DES records show NCES has passed all evaluations of its regulatory compliance. Such a conclusion did not satisfy those who have doubts about the state's landfill oversight process.
Rita Farrell questioned the integrity of a regulatory system, because air quality samples are provided by NCES. Asked whether the state oversees the collection of the samples, DES manager Pam Monroe said, "I don't believe we're there on every single test." She did say the samples go to an independent lab.
Farrell replied, "I'm looking for conflict of interest and the chain of evidence." Monroe said neither Casella nor NCES has an ownership interest in the lab testing the samples, which is in California. Even with Monroe's assurances, Farrell was unconvinced. She doubted the value of a process so "dependent on the operator of the landfill."
Jeanne Robillard asked Monroe what "deal breakers" could occur that would lead to denial of the permit. Monroe said the state has "a number of tools in our tool box" to deal with non-compliance. She did not wish to speculate on a particular incident, because penalties for regulatory violations depend on what the state finds.
Hearing attendees suggested more should be done to detect any possible landfill health impacts. Farrell said blood tests were one means to safeguard the public. DES employee Dennis Pinski responded, "I'm not sure what that would look for or what that would accomplish."

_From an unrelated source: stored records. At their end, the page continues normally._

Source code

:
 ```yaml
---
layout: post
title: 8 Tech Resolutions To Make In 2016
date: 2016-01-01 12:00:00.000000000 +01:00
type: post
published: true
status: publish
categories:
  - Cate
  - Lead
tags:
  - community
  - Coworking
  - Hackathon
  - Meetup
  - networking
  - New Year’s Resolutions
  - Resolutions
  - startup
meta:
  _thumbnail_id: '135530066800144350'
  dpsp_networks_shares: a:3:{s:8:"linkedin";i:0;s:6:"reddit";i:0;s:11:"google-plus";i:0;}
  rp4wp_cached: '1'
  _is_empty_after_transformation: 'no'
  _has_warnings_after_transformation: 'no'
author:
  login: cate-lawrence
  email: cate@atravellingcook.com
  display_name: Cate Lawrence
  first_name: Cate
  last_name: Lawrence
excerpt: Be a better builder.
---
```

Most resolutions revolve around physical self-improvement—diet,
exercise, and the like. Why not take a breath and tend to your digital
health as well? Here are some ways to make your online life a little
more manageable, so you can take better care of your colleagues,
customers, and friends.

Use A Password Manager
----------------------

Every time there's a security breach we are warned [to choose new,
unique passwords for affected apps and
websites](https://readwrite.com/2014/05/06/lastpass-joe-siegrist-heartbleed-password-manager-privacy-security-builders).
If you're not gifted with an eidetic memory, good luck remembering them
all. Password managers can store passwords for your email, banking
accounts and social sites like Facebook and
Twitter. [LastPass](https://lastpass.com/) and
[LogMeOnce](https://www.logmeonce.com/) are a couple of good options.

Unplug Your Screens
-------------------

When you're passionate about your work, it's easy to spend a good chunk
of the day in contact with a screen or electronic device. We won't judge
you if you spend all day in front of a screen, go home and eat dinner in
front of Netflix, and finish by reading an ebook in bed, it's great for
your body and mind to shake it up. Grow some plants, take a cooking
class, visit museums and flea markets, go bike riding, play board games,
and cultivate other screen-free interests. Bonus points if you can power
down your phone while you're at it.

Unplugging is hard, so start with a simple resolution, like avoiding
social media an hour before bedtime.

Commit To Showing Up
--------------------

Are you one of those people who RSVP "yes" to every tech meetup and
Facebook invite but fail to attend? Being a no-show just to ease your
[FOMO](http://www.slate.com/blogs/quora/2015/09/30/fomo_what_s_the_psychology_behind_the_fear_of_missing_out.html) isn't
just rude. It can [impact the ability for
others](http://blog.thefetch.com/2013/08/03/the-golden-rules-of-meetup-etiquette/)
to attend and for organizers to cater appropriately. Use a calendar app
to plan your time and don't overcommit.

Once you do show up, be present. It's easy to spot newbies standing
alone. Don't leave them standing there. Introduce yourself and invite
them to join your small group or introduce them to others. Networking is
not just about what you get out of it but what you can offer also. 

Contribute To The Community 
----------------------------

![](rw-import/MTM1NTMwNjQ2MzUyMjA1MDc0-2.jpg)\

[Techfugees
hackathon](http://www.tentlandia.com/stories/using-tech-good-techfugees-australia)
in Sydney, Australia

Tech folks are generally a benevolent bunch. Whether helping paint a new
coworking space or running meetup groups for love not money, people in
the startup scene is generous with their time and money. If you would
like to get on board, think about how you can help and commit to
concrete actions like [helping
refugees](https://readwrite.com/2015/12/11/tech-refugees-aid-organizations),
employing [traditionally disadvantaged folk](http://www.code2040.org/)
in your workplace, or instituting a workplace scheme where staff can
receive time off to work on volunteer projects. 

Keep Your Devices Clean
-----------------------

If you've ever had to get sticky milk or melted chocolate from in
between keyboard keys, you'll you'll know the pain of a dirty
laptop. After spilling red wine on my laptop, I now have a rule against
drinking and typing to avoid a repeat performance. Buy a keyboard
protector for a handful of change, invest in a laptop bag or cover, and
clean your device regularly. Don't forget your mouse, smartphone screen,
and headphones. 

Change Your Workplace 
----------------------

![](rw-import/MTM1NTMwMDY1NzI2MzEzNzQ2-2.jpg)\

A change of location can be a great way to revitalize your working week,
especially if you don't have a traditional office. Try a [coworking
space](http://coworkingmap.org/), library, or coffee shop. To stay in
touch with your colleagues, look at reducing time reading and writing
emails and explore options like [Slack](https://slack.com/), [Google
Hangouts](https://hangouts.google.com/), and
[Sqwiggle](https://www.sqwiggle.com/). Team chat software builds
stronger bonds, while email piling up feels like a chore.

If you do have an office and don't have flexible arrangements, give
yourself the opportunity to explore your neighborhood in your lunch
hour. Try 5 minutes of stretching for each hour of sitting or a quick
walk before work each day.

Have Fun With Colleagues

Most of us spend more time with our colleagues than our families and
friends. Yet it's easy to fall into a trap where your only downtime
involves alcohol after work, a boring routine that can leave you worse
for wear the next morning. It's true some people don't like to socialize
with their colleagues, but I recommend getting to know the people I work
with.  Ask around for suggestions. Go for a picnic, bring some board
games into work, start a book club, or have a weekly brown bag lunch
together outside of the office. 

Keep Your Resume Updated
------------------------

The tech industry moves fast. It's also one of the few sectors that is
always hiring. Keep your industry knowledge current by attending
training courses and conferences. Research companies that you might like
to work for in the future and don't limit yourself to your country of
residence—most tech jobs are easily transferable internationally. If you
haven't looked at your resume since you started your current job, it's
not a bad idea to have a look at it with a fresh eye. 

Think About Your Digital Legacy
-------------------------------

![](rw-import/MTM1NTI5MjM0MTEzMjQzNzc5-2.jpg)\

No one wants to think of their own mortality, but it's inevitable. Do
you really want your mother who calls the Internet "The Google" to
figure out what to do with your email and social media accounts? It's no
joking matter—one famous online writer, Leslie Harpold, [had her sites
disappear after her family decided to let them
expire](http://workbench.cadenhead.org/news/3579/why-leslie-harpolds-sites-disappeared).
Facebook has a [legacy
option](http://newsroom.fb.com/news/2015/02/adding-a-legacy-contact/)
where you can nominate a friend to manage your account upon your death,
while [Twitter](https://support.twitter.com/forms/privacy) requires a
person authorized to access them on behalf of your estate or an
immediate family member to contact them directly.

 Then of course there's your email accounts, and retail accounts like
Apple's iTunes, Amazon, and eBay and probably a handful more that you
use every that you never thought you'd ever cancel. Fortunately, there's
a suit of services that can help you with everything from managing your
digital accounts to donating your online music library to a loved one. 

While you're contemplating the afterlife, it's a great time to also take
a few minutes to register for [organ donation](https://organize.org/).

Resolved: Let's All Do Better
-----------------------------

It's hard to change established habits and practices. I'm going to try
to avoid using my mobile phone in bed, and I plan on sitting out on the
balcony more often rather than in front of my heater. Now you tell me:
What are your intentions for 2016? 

Don Lavoie wondered if budget cuts affect the ability of DES to properly oversee landfills. Craig Wright, Director of the DES Air Resources Division, said about two-thirds of his budget comes from permitting and monitoring fees. The federal funds that make up the rest of the division's funding has been "fairly stable," Wright added.
After the varied questions, six people offered testimony. Fallon O'Brien was "upset that we're taking trash from all over New England." Farrell's testimony repeated her concerns about the integrity of monitoring process, as well as the visual impact of what she dubbed "Mt. Casella."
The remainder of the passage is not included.